On July 20, 2007, plaintiff was involved in an incident on the yard at California State Prison, Sacramento ("CSP-SAC"). On July 25, 2007, plaintiff received an Institutional Classification Committee ("ICC") hearing, during which he was informed that an investigation was being conducted into plaintiff's involvement in the July 20, 2007 altercation in which a peace officer was battered. (Dkt. No. 5 at 11 n.1.) On August 29, 2007, a rules violation report ("RVR") was issued against plaintiff for battery on a peace officer, based on the July 20, 2007 incident. On September 5, 2007, plaintiff was served with a copy of the RVR. (Dkt. No. 5 at 12.) On September 14, 2007, the RVR was referred to the District Attorney's office for a determination whether criminal charges would be brought. (Dkt. No. 5 at 12.) Plaintiff requested postponement of the RVR hearing pending the District Attorney's decision.*fn1 (Id.) The District Attorney decided not to prosecute.*fn2

On November 8, 2007, plaintiff was transferred from state custody to federal custody by the United States Marshal for a federal court case. (Dkt. No. 5 at 14.) Plaintiff returned to state custody on June 19, 2008. (Dkt. No. 23 at 25.) Thus, with the exception of the time plaintiff spent in federal custody, plaintiff was housed in administrative segregation from the July 20, 2007 incident, until May 30, 2009.

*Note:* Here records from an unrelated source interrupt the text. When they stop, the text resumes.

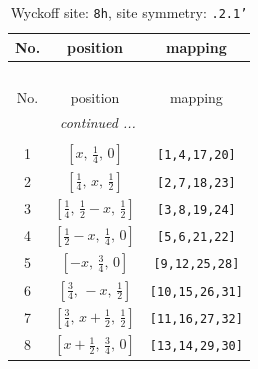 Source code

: \documentclass[fleqn,8pt]{jsarticle}
\begin{document}
\begin{longtable}{ccc}
\caption{Wyckoff site: {\tt 8h}, site symmetry: {\tt .2.1'}}
 \\
 \hline \hline
No. & position & mapping \\ \hline \endfirsthead

\multicolumn{2}{l}{\tablename\ \thetable{}} \\
 \hline \hline
No. & position & mapping \\ \hline \endhead

 \hline \hline
\multicolumn{2}{r}{\footnotesize\it continued ...} \\ \endfoot

 \hline \hline
\multicolumn{2}{r}{} \\ \endlastfoot

1 & $\left[ x,\, \frac{1}{4},\, 0 \right]$ & {\tt [1,4,17,20]} \\ \hline
2 & $\left[ \frac{1}{4},\, x,\, \frac{1}{2} \right]$ & {\tt [2,7,18,23]} \\ \hline
3 & $\left[ \frac{1}{4},\, \frac{1}{2} - x,\, \frac{1}{2} \right]$ & {\tt [3,8,19,24]} \\ \hline
4 & $\left[ \frac{1}{2} - x,\, \frac{1}{4},\, 0 \right]$ & {\tt [5,6,21,22]} \\ \hline
5 & $\left[ - x,\, \frac{3}{4},\, 0 \right]$ & {\tt [9,12,25,28]} \\ \hline
6 & $\left[ \frac{3}{4},\, - x,\, \frac{1}{2} \right]$ & {\tt [10,15,26,31]} \\ \hline
7 & $\left[ \frac{3}{4},\, x + \frac{1}{2},\, \frac{1}{2} \right]$ & {\tt [11,16,27,32]} \\ \hline
8 & $\left[ x + \frac{1}{2},\, \frac{3}{4},\, 0 \right]$ & {\tt [13,14,29,30]} \\
\end{longtable}
\renewcommand{\arraystretch}{1.2}
\end{document}
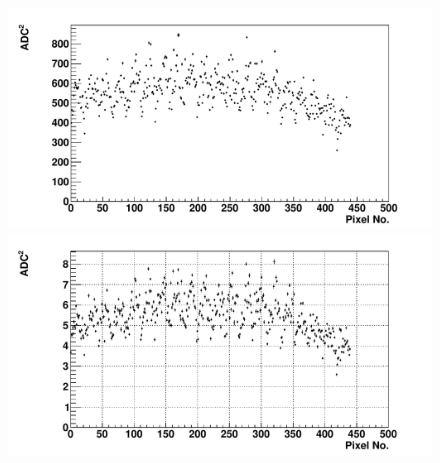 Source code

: \begin{figure} %
\includegraphics[width=\textwidth]{chapters/graphs/GainVarsMeas/LL_m04_2016-06-11/Set0and2/varianceHist_StandHV_Pairs_set0and2.pdf}
\caption{}
\vspace{3mm}
\includegraphics[width=\textwidth]{chapters/graphs/GainVarsMeas/LL_m04_2016-06-11/Set0and2/varianceHist_LowHV_Pairs_set0and2.pdf}
\caption{} \label{fig:CalAVarsADC_Pairs}
\end{figure}

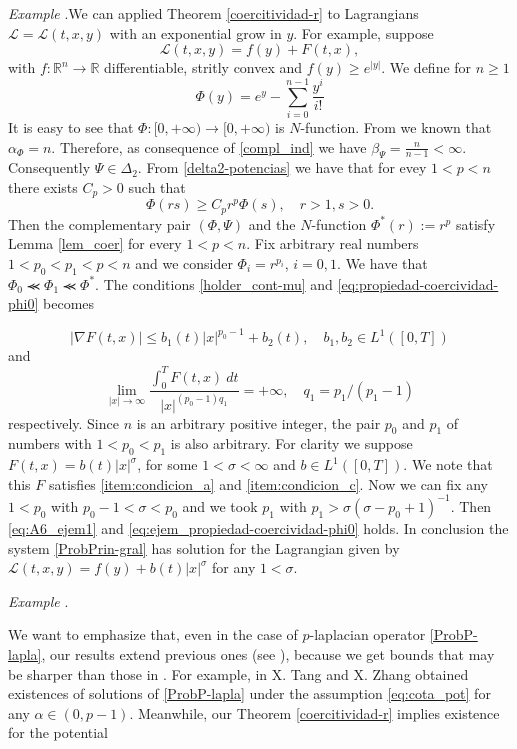 \documentclass[twoside]{article}
\theoremstyle{remark}
\newcommand{\rr}{\mathbb{R}}
\renewcommand{\leq}{\leqslant}
\renewcommand{\geq}{\geqslant}
\newcounter{example}
\newenvironment{example}{\noindent\textit{Example} \arabic{example}.}{\addtocounter{example}{1}}
\begin{document}
\begin{example}We can applied Theorem \ref{coercitividad-r} to Lagrangians $\mathcal{L}=\mathcal{L}(t,x,y)$ with an exponential grow in $y$. For example, suppose
  \[\mathcal{L}(t,x,y)=f(y)+F(t,x),\]
with $f:\rr^n\to\rr$ differentiable, stritly convex and $f(y)\geq e^{|y|}$. We define for $n\geq 1$
\[\Phi(y)=e^y-\sum\limits_{i=0}^{n-1}\frac{y^i}{i!}  \]
It is easy to see that $\Phi:[0,+\infty)\to [0,+\infty)$  is $N$-function. From \cite[Ex. 3, p. 85]{M} we known that $\alpha_{\Phi}=n$. Therefore, as consequence of \eqref{compl_ind} we have $\beta_{\Psi}=\frac{n}{n-1}<\infty$. Consequently $\Psi\in\Delta_2$. From \eqref{delta2-potencias} we have that for evey $1<p<n$ there exists $C_p>0$ such that
\[\Phi(rs)\geq C_pr^p\Phi(s),\quad r>1,s>0.\]
Then the complementary pair $(\Phi,\Psi)$ and the $N$-function $\Phi^*(r):=r^p$ satisfy Lemma \ref{lem_coer} for every $1<p<n$. Fix arbitrary real numbers $1<p_0<p_1<p<n$ and we consider $\Phi_i=r^{p_i}$, $i=0,1$. We have that $\Phi_0\llcurly \Phi_1\llcurly \Phi^*$.
The conditions  \eqref{holder_cont-mu} and     \eqref{eq:propiedad-coercividad-phi0} becomes

\begin{equation}\label{eq:A6_ejem1}
  \left| \nabla F(t,x) \right|\leq b_1(t)|x|^{p_0-1}+b_2(t), \quad b_1,b_2\in L^1([0,T])
\end{equation}
and
\begin{equation}\label{eq:ejem_propiedad-coercividad-phi0}
\lim_{|x|\to\infty}\frac{\int_{0}^{T}F(t,x)\ dt}{|x|^{(p_0-1)q_1 }}=+\infty,\quad q_1=p_1/(p_1-1)
\end{equation}
respectively. Since $n$ is an arbitrary positive integer, the pair $p_0$ and $p_1$ of numbers with $1<p_0<p_1$ is also arbitrary. For clarity we suppose $F(t,x)=b(t)|x|^{\sigma}$, for some $1<\sigma<\infty$ and $b\in L^1([0,T])$. We note that this $F$ satisfies \eqref{item:condicion_a} and \eqref{item:condicion_c}. Now we can fix any $1<p_0$ with $p_0-1<\sigma<p_0$ and we took $p_1$ with $p_1>\sigma(\sigma-p_0+1)^{-1}$. Then \eqref{eq:A6_ejem1}
 and \eqref {eq:ejem_propiedad-coercividad-phi0} holds. In conclusion the system \eqref{ProbPrin-gral} has solution for the Lagrangian given by $\mathcal{L}(t,x,y)=f(y)+b(t)|x|^{\sigma}$ for any $1<\sigma$.
\end{example}






\begin{example}\end{example}
We want to emphasize that, even in the case of $p$-laplacian operator \eqref{ProbP-lapla}, our results  extend  previous ones (see \cite{tang1998periodic, tang2010periodic}), because
 we get bounds that may be  sharper than those in \cite{tang1998periodic,tang2010periodic}. 
For example, in  \cite[Th. 2.1]{tang2010periodic} X. Tang and X. Zhang obtained existences of solutions of \eqref{ProbP-lapla}
under the assumption \eqref{eq:cota_pot}
 for any $\alpha\in (0,p-1)$. Meanwhile, our Theorem \ref{coercitividad-r} implies existence for the potential
\end{document}
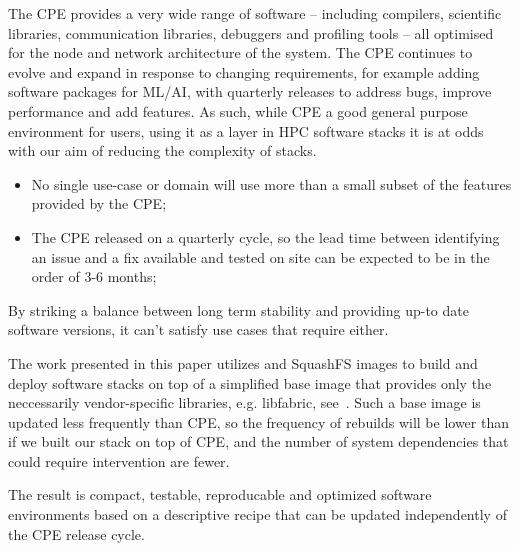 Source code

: The CPE provides a very wide range of software -- including compilers, scientific libraries, communication libraries, debuggers and profiling tools -- all optimised for the node and network architecture of the system.
The CPE continues to evolve and expand in response to changing requirements, for example adding software packages for ML/AI, with quarterly releases to address bugs, improve performance and add features.
As such, while CPE a good general purpose environment for users, using it as a layer in HPC software stacks it is at odds with our aim of reducing the complexity of stacks.
\begin{itemize}
    \item No single use-case or domain will use more than a small subset of the features provided by the CPE;
    \item The CPE released on a quarterly cycle, so the lead time between identifying an issue and a fix available and tested on site can be expected to be in the order of 3-6 months;
\end{itemize}
By striking a balance between long term stability and providing up-to date software versions, it can't satisfy use cases that require either.

The work presented in this paper utilizes \spack and SquashFS images to build and deploy software stacks on top of a simplified base image that provides only the neccessarily vendor-specific libraries, e.g. libfabric, see~.
Such a base image is updated less frequently than CPE, so the frequency of rebuilds will be lower than if we built our stack on top of CPE, and the number of system dependencies that could require intervention are fewer.

The result is compact, testable, reproducable and optimized software environments based on a descriptive recipe that can be updated independently of the CPE release cycle.

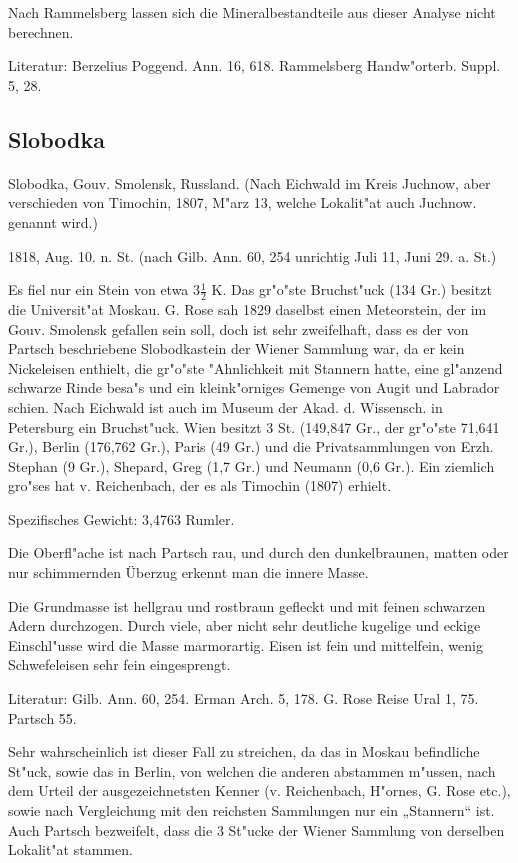 \documentclass[a4paper, 11pt, oneside]{article}
\begin{document}
Nach Rammelsberg lassen sich die Mineralbestandteile aus dieser Analyse nicht berechnen.

Literatur: Berzelius Poggend. Ann. 16, 618. Rammelsberg Handw"orterb. Suppl. 5, 28.

\subsection{Slobodka}
\normalsize
\paragraph{}
Slobodka, Gouv. Smolensk, Russland. (Nach Eichwald im Kreis Juchnow, aber verschieden von Timochin, 1807, M"arz 13, welche Lokalit"at auch Juchnow. genannt wird.)

1818, Aug. 10. n. St. (nach Gilb. Ann. 60, 254 unrichtig Juli 11, Juni 29. a. St.)

Es fiel nur ein Stein von etwa $3\frac{1}{2}$ K. Das gr"o"ste Bruchst"uck (134 Gr.) besitzt die Universit"at Moskau. G. Rose sah 1829 daselbst einen Meteorstein, der im Gouv. Smolensk gefallen sein soll, doch ist sehr zweifelhaft, dass es der von Partsch beschriebene Slobodkastein der Wiener Sammlung war, da er kein Nickeleisen enthielt, die gr"o"ste "Ahnlichkeit mit Stannern hatte, eine gl"anzend schwarze Rinde besa"s und ein kleink"orniges Gemenge von Augit und Labrador schien. Nach Eichwald ist auch im Museum der Akad. d. Wissensch. in Petersburg ein Bruchst"uck. Wien besitzt 3 St. (149,847 Gr., der gr"o"ste 71,641 Gr.), Berlin (176,762 Gr.), Paris (49 Gr.) und die Privatsammlungen von Erzh. Stephan (9 Gr.), Shepard, Greg (1,7 Gr.) und Neumann (0,6 Gr.). Ein ziemlich gro"ses hat v. Reichenbach, der es als Timochin (1807) erhielt.

Spezifisches Gewicht: 3,4763 Rumler.

Die Oberfl"ache ist nach Partsch rau, und durch den dunkelbraunen, matten oder nur schimmernden Überzug erkennt man die innere Masse.

Die Grundmasse ist hellgrau und rostbraun gefleckt und mit feinen schwarzen Adern durchzogen. Durch viele, aber nicht sehr deutliche kugelige und eckige Einschl"usse wird die Masse marmorartig. Eisen ist fein und mittelfein, wenig Schwefeleisen sehr fein eingesprengt.

Literatur: Gilb. Ann. 60, 254. Erman Arch. 5, 178. G. Rose Reise Ural 1, 75. Partsch 55.

Sehr wahrscheinlich ist dieser Fall zu streichen, da das in Moskau befindliche St"uck, sowie das in Berlin, von welchen die anderen abstammen m"ussen, nach dem Urteil der ausgezeichnetsten Kenner (v. Reichenbach, H"ornes, G. Rose etc.), sowie nach Vergleichung mit den reichsten Sammlungen nur ein „Stannern“ ist. Auch Partsch bezweifelt, dass die 3 St"ucke der Wiener Sammlung von derselben Lokalit"at stammen.
\end{document}
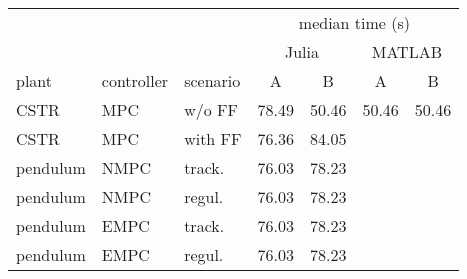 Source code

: \begin{tabular}{lllcccc}
	
\toprule %

	  &	& & \multicolumn{4}{c}{median time (s)} \\ \cmidrule(l){4-7}
	  & & & \multicolumn{2}{c}{Julia} & \multicolumn{2}{c}{MATLAB}  \\ \cmidrule(lr){4-5} \cmidrule(l){6-7} 
plant & controller & scenario & A & B & A & B \\
\midrule %

CSTR		& MPC	& w/o FF  	& \num{78.49} & \num{50.46} & \num{50.46} & \num{50.46} \\
CSTR		& MPC	& with FF 	& \num{76.36} & \num{84.05}  	\\
pendulum 	& NMPC	& track. 	& \num{76.03} & \num{78.23}  	\\
pendulum    & NMPC	& regul. 	& \num{76.03} & \num{78.23} 	\\
pendulum    & EMPC	& track.	& \num{76.03} & \num{78.23} 	\\
pendulum	& EMPC	& regul. 	& \num{76.03} & \num{78.23}  	\\
	
\bottomrule %
	
\end{tabular} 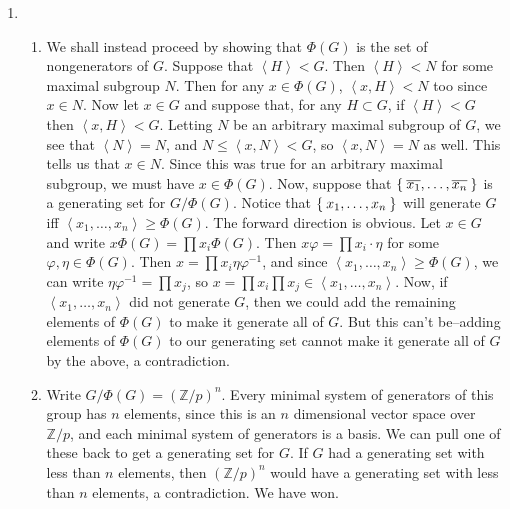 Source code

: \documentclass[12pt]{article}
\theoremstyle{definitionstyle}
\def\mbb#1{\mathbb{#1}}
\def \cph{\varphi}
\newcommand{\Z}{\mbb Z}
\newcommand{\gen}[1]{\left\langle #1 \right\rangle}
\begin{document}
\begin{enumerate}[leftmargin=\labelsep]
		\item
		\begin{enumerate}
			\item We shall instead proceed by showing that $\Phi(G)$ is the set of nongenerators of $G$. Suppose that $\gen{H} < G$. Then $\gen{H} < N$ for some maximal subgroup $N$. Then for any $x \in \Phi(G)$, $\gen{x, H} < N$ too since $x \in N$. Now let $x \in G$ and suppose that, for any $H \subset G$, if $\gen{H} < G$ then $\gen{x, H} < G$. Letting $N$ be an arbitrary maximal subgroup of $G$, we see that $\gen{N} = N$, and $N \leq \gen{x, N} < G$, so $\gen{x, N} = N$ as well. This tells us that $x \in N$. Since this was true for an arbitrary maximal subgroup, we must have $x \in \Phi(G)$. Now, suppose that $\Set{\overline{x_1}, \ldots, \overline{x_n}}$ is a generating set for $G / \Phi(G)$. Notice that $\Set{x_1, \ldots, x_n}$ will generate $G$ iff $\gen{x_1, \ldots, x_n} \geq \Phi(G)$. The forward direction is obvious. Let $x \in G$ and write $x\Phi(G) = \prod x_i \Phi(G)$. Then $x \cph = \prod x_i \cdot \eta$ for some $\cph, \eta \in \Phi(G)$. Then $x = \prod x_i \eta \cph^{-1}$, and since $\gen{x_1, \ldots, x_n} \geq \Phi(G)$, we can write $\eta \cph^{-1} = \prod x_j$, so $x = \prod x_i \prod x_j \in \gen{x_1, \ldots, x_n}$. Now, if $\gen{x_1, \ldots, x_n}$ did not generate $G$, then we could add the remaining elements of $\Phi(G)$ to make it generate all of $G$. But this can't be--adding elements of $\Phi(G)$ to our generating set cannot make it generate all of $G$ by the above, a contradiction.
			
			\item Write $G/\Phi(G) = (\Z / p)^n$. Every minimal system of generators of this group has $n$ elements, since this is an $n$ dimensional vector space over $\Z/p$, and each minimal system of generators is a basis. We can pull one of these back to get a generating set for $G$. If $G$ had a generating set with less than $n$ elements, then $(\Z / p)^n$ would have a generating set with less than $n$ elements, a contradiction. We have won.
		\end{enumerate}
	\end{enumerate}
\end{document}

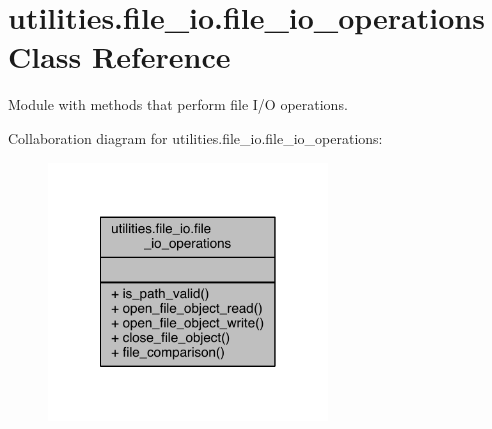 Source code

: \hypertarget{classutilities_1_1file__io_1_1file__io__operations}{}\section{utilities.\+file\+\_\+io.\+file\+\_\+io\+\_\+operations Class Reference}
\label{classutilities_1_1file__io_1_1file__io__operations}


Module with methods that perform file I/\+O operations.  




Collaboration diagram for utilities.\+file\+\_\+io.\+file\+\_\+io\+\_\+operations\+:
\nopagebreak
\begin{figure}[H]
\begin{center}
\leavevmode
\includegraphics[width=210pt]{db/d83/classutilities_1_1file__io_1_1file__io__operations__coll__graph}
\end{center}
\end{figure}
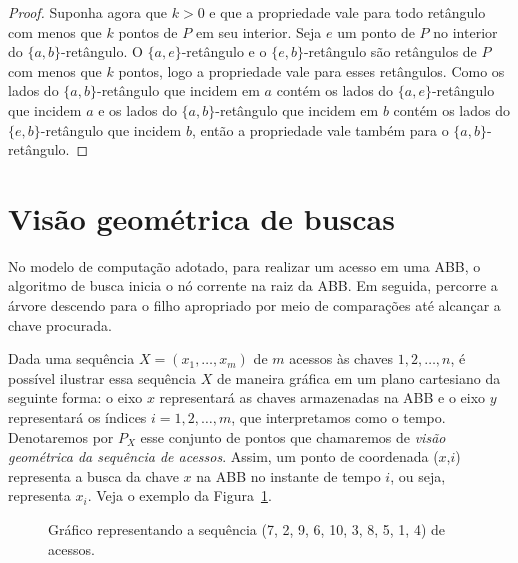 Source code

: \begin{proof}
    Suponha agora que $k > 0$ e que a propriedade vale para todo retângulo com menos que $k$ pontos de $P$ em seu interior. Seja $e$ um ponto de $P$ no interior do $\{a,b\}$-retângulo. O $\{a,e\}$-retângulo e o $\{e,b\}$-retângulo são retângulos de $P$ com menos que $k$ pontos, logo a propriedade vale para esses retângulos. Como os lados do $\{a,b\}$-retângulo que incidem em $a$ contém os lados do $\{a,e\}$-retângulo que incidem $a$ e os lados do $\{a,b\}$-retângulo que incidem em $b$ contém os lados do $\{e,b\}$-retângulo que incidem $b$, então a propriedade vale também para o $\{a,b\}$-retângulo.
\end{proof}

\section{Visão geométrica de buscas}

No modelo de computação adotado, para realizar um acesso em uma ABB, o algoritmo de busca inicia o nó corrente na raiz da ABB. Em seguida, percorre a árvore descendo para o filho apropriado por meio de comparações até alcançar a chave procurada.

Dada uma sequência $X = (x_{1},\ldots,x_{m})$ de $m$ acessos às chaves $1,2,\ldots,n$, é possível ilustrar essa sequência $X$ de maneira gráfica em um plano cartesiano da seguinte forma: o eixo $x$ representará as chaves armazenadas na ABB e o eixo $y$ representará os índices $i = 1,2,\ldots,m$, que interpretamos como o tempo. Denotaremos por $P_X$ esse conjunto de pontos que chamaremos de \textit{visão geométrica da sequência de acessos}. Assim, um ponto de coordenada ($x$,$i$) representa a busca da chave $x$ na ABB no instante de tempo $i$, ou seja, representa $x_i$. Veja o exemplo da Figura~\ref{fig:busca_padrao}.

\begin{figure}
    \caption{Gráfico representando a sequência (7, 2, 9, 6, 10, 3, 8, 5, 1, 4) de acessos.}
\label{fig:busca_padrao}
\end{figure}


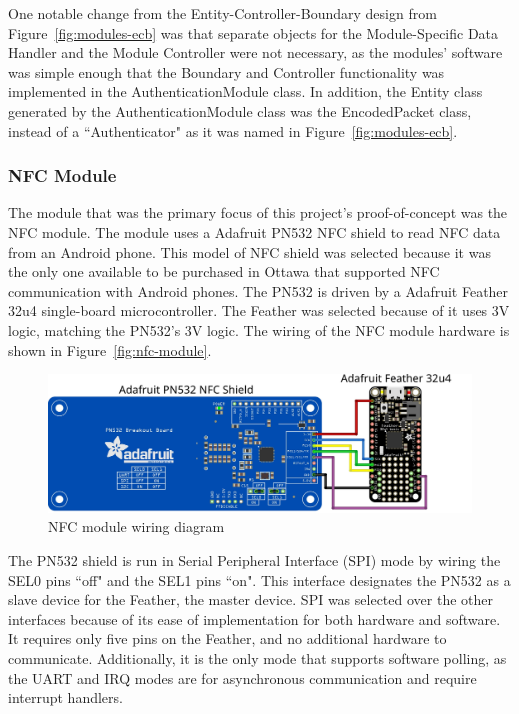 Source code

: \documentclass[12pt]{report}
\let\Oldsubsubsection\subsubsection
\renewcommand{\subsubsection}{\FloatBarrier\Oldsubsubsection}
\begin{document}
One notable change from the Entity-Controller-Boundary design from Figure~\ref{fig:modules-ecb} was that separate 
objects for the Module-Specific Data Handler and the Module Controller were not necessary, as the modules' software was 
simple enough that the Boundary and Controller functionality was implemented in the AuthenticationModule class. In 
addition, the Entity class generated by the AuthenticationModule class was the EncodedPacket class, instead of a 
``Authenticator" as it was named in Figure~\ref{fig:modules-ecb}.

\subsubsection{NFC Module} \label{nfc-modules}

The module that was the primary focus of this project's proof-of-concept was the NFC module. The module uses a Adafruit 
PN532 NFC shield to read NFC data from an Android phone. This model of NFC shield was selected because it was the only 
one available to be purchased in Ottawa that supported NFC communication with Android phones. The PN532 is driven by a 
Adafruit Feather 32u4 single-board microcontroller. The Feather was selected because of it uses 3V logic, matching the 
PN532's 3V logic. The wiring of the NFC module hardware is shown in Figure~\ref{fig:nfc-module}.

\begin{figure}
    \includegraphics[width=\textwidth]{Diagrams/Hardware-Diagrams/nfc_module}
    \caption{NFC module wiring diagram}
    \label{fig:nfc-module-wiring}
\end{figure}

The PN532 shield is run in Serial Peripheral Interface (SPI) mode by wiring the SEL0 pins ``off" and the SEL1 pins 
``on". This interface designates the PN532 as a slave device for the Feather, the master device. SPI was selected over 
the other interfaces because of its ease of implementation for both hardware and software. It requires only five pins on 
the Feather, and no additional hardware to communicate. Additionally, it is the only mode that supports software 
polling, as the UART and IRQ modes are for asynchronous communication and require interrupt handlers.
\end{document}
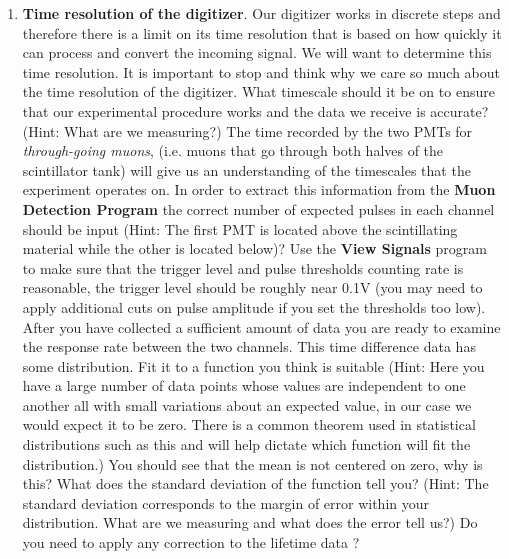 \documentclass{../lab}
\begin{document}
\begin{enumerate}
    \item \textbf{Time resolution of the digitizer}. Our digitizer works in discrete steps and therefore there is a limit on its time resolution that is based on how quickly it can process and convert the incoming signal. We will want to determine this time resolution. It is important to stop and think why we care so much about the time resolution of the digitizer. What timescale should it be on to ensure that our experimental procedure works and the data we receive is accurate? (Hint: What are we measuring?) The time recorded by the two PMTs for \emph{through-going muons}, (i.e. muons that go through both halves of the scintillator tank) will give us an understanding of the timescales that the experiment operates on. In order to extract this information from the \textbf{Muon Detection Program} the correct number of expected pulses in each channel should be input (Hint: The first PMT is located above the scintillating material while the other is located below)? Use the \textbf{View Signals} program to make sure that the trigger level and pulse thresholds counting rate is reasonable, the trigger level should be roughly near 0.1V (you may need to apply additional cuts on pulse amplitude if you set the thresholds too low). After you have collected a sufficient amount of data you are ready to examine the response rate between the two channels. This time difference data has some distribution. Fit it to a function you think is suitable (Hint: Here you have a large number of data points whose values are independent to one another all with small variations about an expected value, in our case we would expect it to be zero. There is a common theorem used in statistical distributions such as this and will help dictate which function will fit the distribution.) You should see that the mean is not centered on zero, why is this? What does the standard deviation of the function tell you? (Hint: The standard deviation corresponds to the margin of error within your distribution. What are we measuring and what does the error tell us?) Do you need to apply any correction to the lifetime data ?
    
    
    


\end{enumerate}
\end{document}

Plaintiff's disciplinary hearing was held on May 30, 2009.

III. Legal Standards - Motion to Dismiss

Rule 12(b)(6) of the Federal Rules of Civil Procedures provides for motions to dismiss for "failure to state a claim upon which relief can be granted." Fed. R. Civ. P. 12(b)(6). In considering a motion to dismiss pursuant to Federal Rule of Civil Procedure 12(b)(6), the court must accept as true the allegations of the complaint in question, Erickson v. Pardus, 551 U.S. 89 (2007), and construe the pleading in the light most favorable to the plaintiff. Jenkins v. McKeithen, 395 U.S. 411, 421 (1969); Meek v. County of Riverside, 183 F.3d 962, 965 (9th Cir. 1999). Still, to survive dismissal for failure to state a claim, a pro se complaint must contain more than "naked assertions," "labels and conclusions" or "a formulaic recitation of the elements of a cause of action." Bell Atlantic Corp. v. Twombly, 550 U.S. 544, 555-57 (2007). In other words, "[t]hreadbare recitals of the elements of a cause of action, supported by mere conclusory statements do not suffice." Ashcroft v. Iqbal, 129 S. Ct. 1937, 1949 (2009). Furthermore, a claim upon which the court can grant relief must have facial plausibility. Twombly, 550 U.S. at 570. "A claim has facial plausibility when the plaintiff pleads factual content that allows the court to draw the reasonable inference that the defendant is liable for the misconduct alleged." Iqbal, 129 S. Ct. at 1949. Attachments to a complaint are considered to be part of the complaint for purposes of a motion to dismiss for failure to state a claim. Hal Roach Studios v. Richard Feiner & Co., 896 F.2d 1542, 1555 n.19 (9th Cir.1990).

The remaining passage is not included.